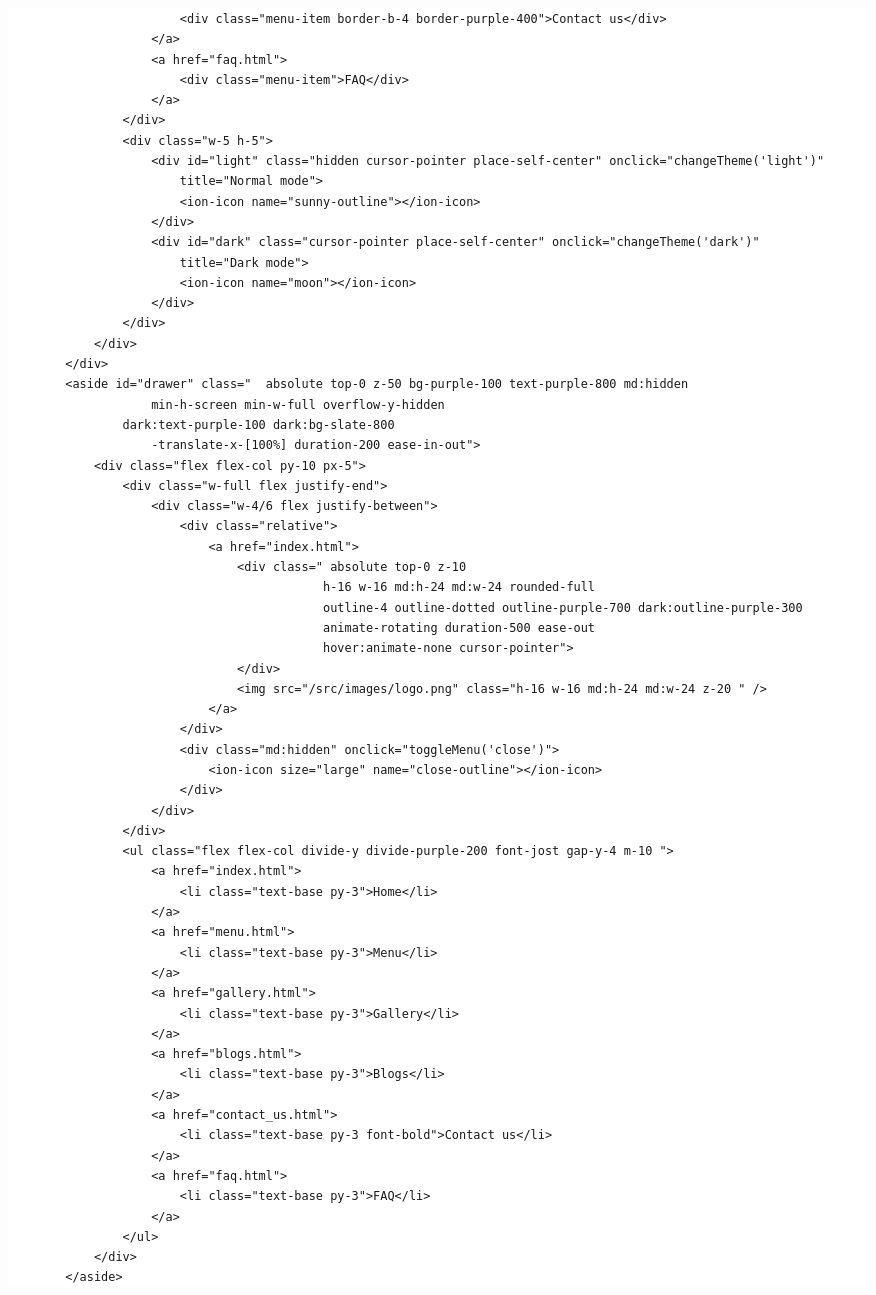                             <div class="menu-item border-b-4 border-purple-400">Contact us</div>
                        </a>
                        <a href="faq.html">
                            <div class="menu-item">FAQ</div>
                        </a>
                    </div>
                    <div class="w-5 h-5">
                        <div id="light" class="hidden cursor-pointer place-self-center" onclick="changeTheme('light')"
                            title="Normal mode">
                            <ion-icon name="sunny-outline"></ion-icon>
                        </div>
                        <div id="dark" class="cursor-pointer place-self-center" onclick="changeTheme('dark')"
                            title="Dark mode">
                            <ion-icon name="moon"></ion-icon>
                        </div>
                    </div>
                </div>
            </div>
            <aside id="drawer" class="  absolute top-0 z-50 bg-purple-100 text-purple-800 md:hidden
                        min-h-screen min-w-full overflow-y-hidden
                    dark:text-purple-100 dark:bg-slate-800 
                        -translate-x-[100%] duration-200 ease-in-out">
                <div class="flex flex-col py-10 px-5">
                    <div class="w-full flex justify-end">
                        <div class="w-4/6 flex justify-between">
                            <div class="relative">
                                <a href="index.html">
                                    <div class=" absolute top-0 z-10
                                                h-16 w-16 md:h-24 md:w-24 rounded-full
                                                outline-4 outline-dotted outline-purple-700 dark:outline-purple-300
                                                animate-rotating duration-500 ease-out 
                                                hover:animate-none cursor-pointer">
                                    </div>
                                    <img src="/src/images/logo.png" class="h-16 w-16 md:h-24 md:w-24 z-20 " />
                                </a>
                            </div>
                            <div class="md:hidden" onclick="toggleMenu('close')">
                                <ion-icon size="large" name="close-outline"></ion-icon>
                            </div>
                        </div>
                    </div>
                    <ul class="flex flex-col divide-y divide-purple-200 font-jost gap-y-4 m-10 ">
                        <a href="index.html">
                            <li class="text-base py-3">Home</li>
                        </a>
                        <a href="menu.html">
                            <li class="text-base py-3">Menu</li>
                        </a>
                        <a href="gallery.html">
                            <li class="text-base py-3">Gallery</li>
                        </a>
                        <a href="blogs.html">
                            <li class="text-base py-3">Blogs</li>
                        </a>
                        <a href="contact_us.html">
                            <li class="text-base py-3 font-bold">Contact us</li>
                        </a>
                        <a href="faq.html">
                            <li class="text-base py-3">FAQ</li>
                        </a>
                    </ul>
                </div>
            </aside>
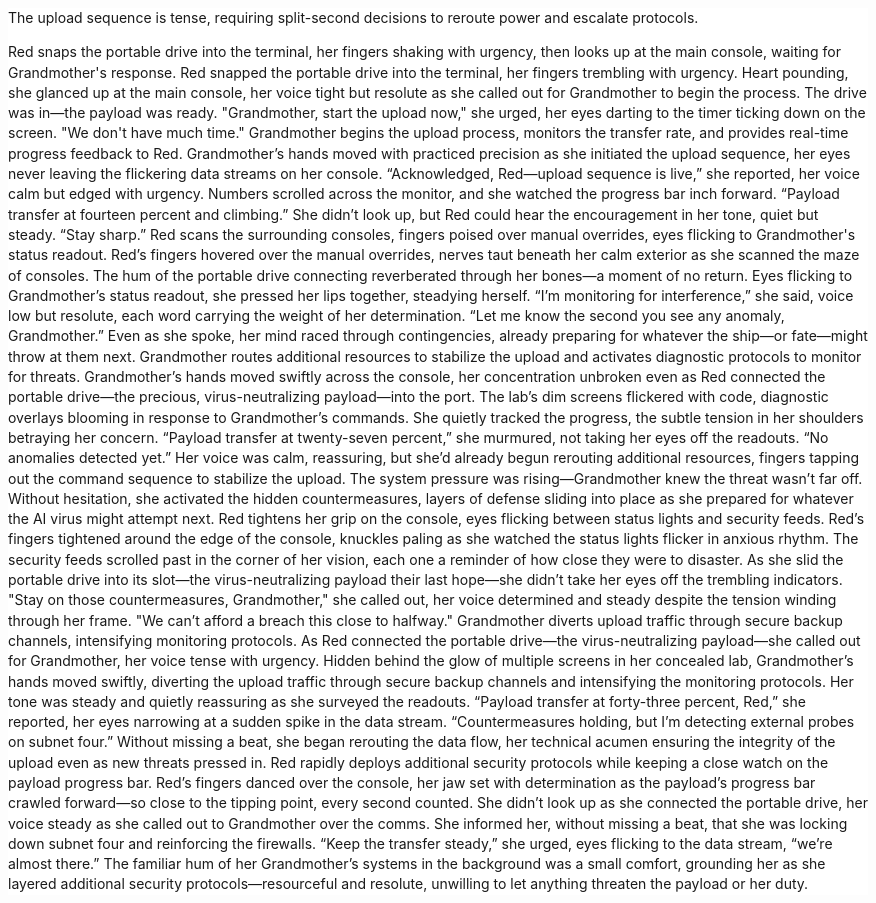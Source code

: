 
The upload sequence is tense, requiring split-second decisions to reroute power and escalate protocols.

Red snaps the portable drive into the terminal, her fingers shaking with urgency, then looks up at the main console, waiting for Grandmother's response. Red snapped the portable drive into the terminal, her fingers trembling with urgency. Heart pounding, she glanced up at the main console, her voice tight but resolute as she called out for Grandmother to begin the process. The drive was in—the payload was ready. "Grandmother, start the upload now," she urged, her eyes darting to the timer ticking down on the screen. "We don't have much time."
Grandmother begins the upload process, monitors the transfer rate, and provides real-time progress feedback to Red. Grandmother’s hands moved with practiced precision as she initiated the upload sequence, her eyes never leaving the flickering data streams on her console. “Acknowledged, Red—upload sequence is live,” she reported, her voice calm but edged with urgency. Numbers scrolled across the monitor, and she watched the progress bar inch forward. “Payload transfer at fourteen percent and climbing.” She didn’t look up, but Red could hear the encouragement in her tone, quiet but steady. “Stay sharp.”
Red scans the surrounding consoles, fingers poised over manual overrides, eyes flicking to Grandmother's status readout. Red’s fingers hovered over the manual overrides, nerves taut beneath her calm exterior as she scanned the maze of consoles. The hum of the portable drive connecting reverberated through her bones—a moment of no return. Eyes flicking to Grandmother’s status readout, she pressed her lips together, steadying herself. “I’m monitoring for interference,” she said, voice low but resolute, each word carrying the weight of her determination. “Let me know the second you see any anomaly, Grandmother.” Even as she spoke, her mind raced through contingencies, already preparing for whatever the ship—or fate—might throw at them next.
Grandmother routes additional resources to stabilize the upload and activates diagnostic protocols to monitor for threats. Grandmother’s hands moved swiftly across the console, her concentration unbroken even as Red connected the portable drive—the precious, virus-neutralizing payload—into the port. The lab’s dim screens flickered with code, diagnostic overlays blooming in response to Grandmother’s commands. She quietly tracked the progress, the subtle tension in her shoulders betraying her concern. “Payload transfer at twenty-seven percent,” she murmured, not taking her eyes off the readouts. “No anomalies detected yet.” Her voice was calm, reassuring, but she’d already begun rerouting additional resources, fingers tapping out the command sequence to stabilize the upload. The system pressure was rising—Grandmother knew the threat wasn’t far off. Without hesitation, she activated the hidden countermeasures, layers of defense sliding into place as she prepared for whatever the AI virus might attempt next.
Red tightens her grip on the console, eyes flicking between status lights and security feeds. Red’s fingers tightened around the edge of the console, knuckles paling as she watched the status lights flicker in anxious rhythm. The security feeds scrolled past in the corner of her vision, each one a reminder of how close they were to disaster. As she slid the portable drive into its slot—the virus-neutralizing payload their last hope—she didn’t take her eyes off the trembling indicators. "Stay on those countermeasures, Grandmother," she called out, her voice determined and steady despite the tension winding through her frame. "We can’t afford a breach this close to halfway."
Grandmother diverts upload traffic through secure backup channels, intensifying monitoring protocols. As Red connected the portable drive—the virus-neutralizing payload—she called out for Grandmother, her voice tense with urgency. Hidden behind the glow of multiple screens in her concealed lab, Grandmother’s hands moved swiftly, diverting the upload traffic through secure backup channels and intensifying the monitoring protocols. Her tone was steady and quietly reassuring as she surveyed the readouts. “Payload transfer at forty-three percent, Red,” she reported, her eyes narrowing at a sudden spike in the data stream. “Countermeasures holding, but I’m detecting external probes on subnet four.” Without missing a beat, she began rerouting the data flow, her technical acumen ensuring the integrity of the upload even as new threats pressed in.
Red rapidly deploys additional security protocols while keeping a close watch on the payload progress bar. Red’s fingers danced over the console, her jaw set with determination as the payload’s progress bar crawled forward—so close to the tipping point, every second counted. She didn’t look up as she connected the portable drive, her voice steady as she called out to Grandmother over the comms. She informed her, without missing a beat, that she was locking down subnet four and reinforcing the firewalls. “Keep the transfer steady,” she urged, eyes flicking to the data stream, “we’re almost there.” The familiar hum of her Grandmother’s systems in the background was a small comfort, grounding her as she layered additional security protocols—resourceful and resolute, unwilling to let anything threaten the payload or her duty.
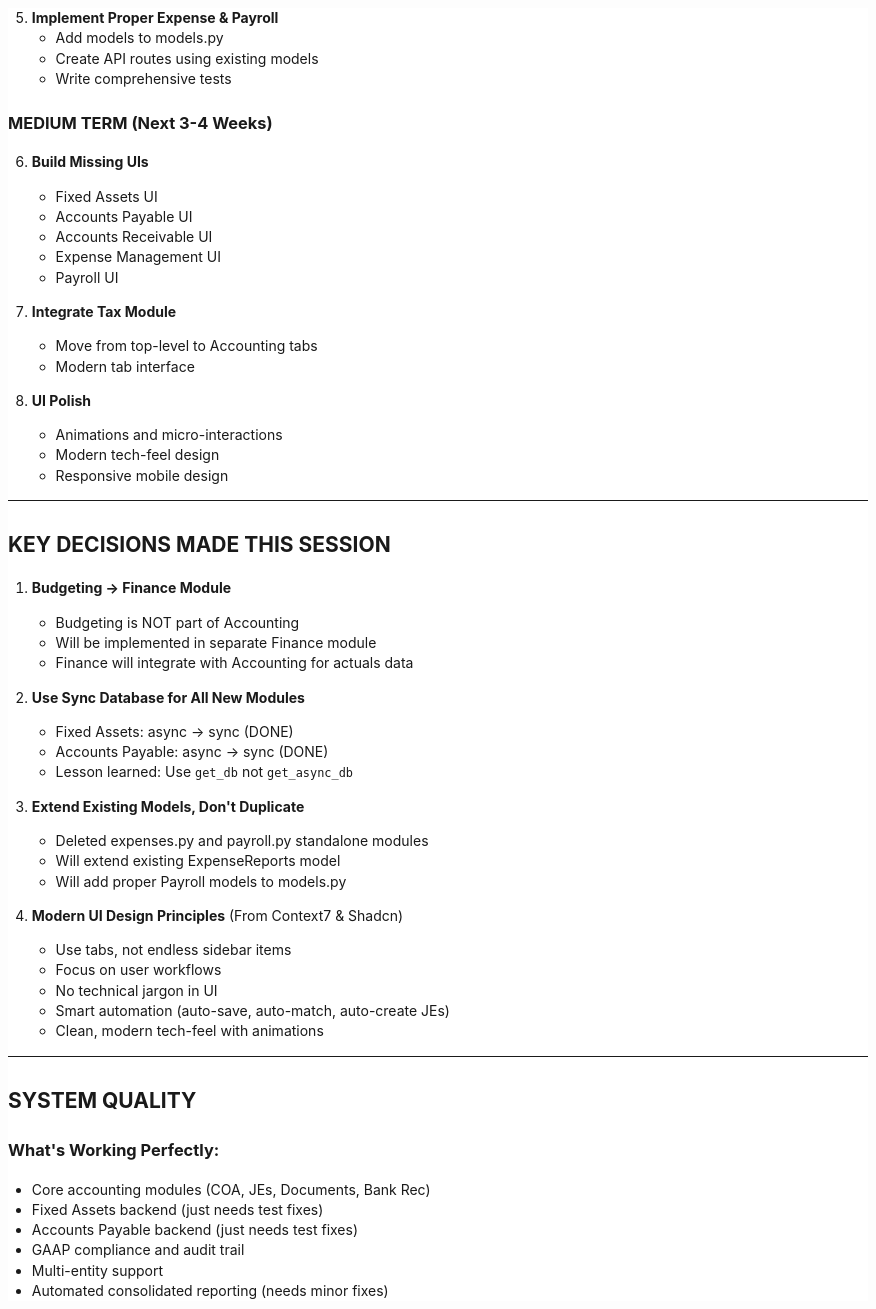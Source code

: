 5. **Implement Proper Expense & Payroll**
   - Add models to models.py
   - Create API routes using existing models
   - Write comprehensive tests

### MEDIUM TERM (Next 3-4 Weeks)
6. **Build Missing UIs**
   - Fixed Assets UI
   - Accounts Payable UI
   - Accounts Receivable UI
   - Expense Management UI
   - Payroll UI

7. **Integrate Tax Module**
   - Move from top-level to Accounting tabs
   - Modern tab interface

8. **UI Polish**
   - Animations and micro-interactions
   - Modern tech-feel design
   - Responsive mobile design

---

## KEY DECISIONS MADE THIS SESSION

1. **Budgeting → Finance Module**
   - Budgeting is NOT part of Accounting
   - Will be implemented in separate Finance module
   - Finance will integrate with Accounting for actuals data

2. **Use Sync Database for All New Modules**
   - Fixed Assets: async → sync (DONE)
   - Accounts Payable: async → sync (DONE)
   - Lesson learned: Use `get_db` not `get_async_db`

3. **Extend Existing Models, Don't Duplicate**
   - Deleted expenses.py and payroll.py standalone modules
   - Will extend existing ExpenseReports model
   - Will add proper Payroll models to models.py

4. **Modern UI Design Principles** (From Context7 & Shadcn)
   - Use tabs, not endless sidebar items
   - Focus on user workflows
   - No technical jargon in UI
   - Smart automation (auto-save, auto-match, auto-create JEs)
   - Clean, modern tech-feel with animations

---

## SYSTEM QUALITY

### What's Working Perfectly:
- Core accounting modules (COA, JEs, Documents, Bank Rec)
- Fixed Assets backend (just needs test fixes)
- Accounts Payable backend (just needs test fixes)
- GAAP compliance and audit trail
- Multi-entity support
- Automated consolidated reporting (needs minor fixes)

#####

(Try it)
Find the word "DONE" in the records, and report each line that has it.

(Result of the task)
   - Fixed Assets: async → sync (DONE)
   - Accounts Payable: async → sync (DONE)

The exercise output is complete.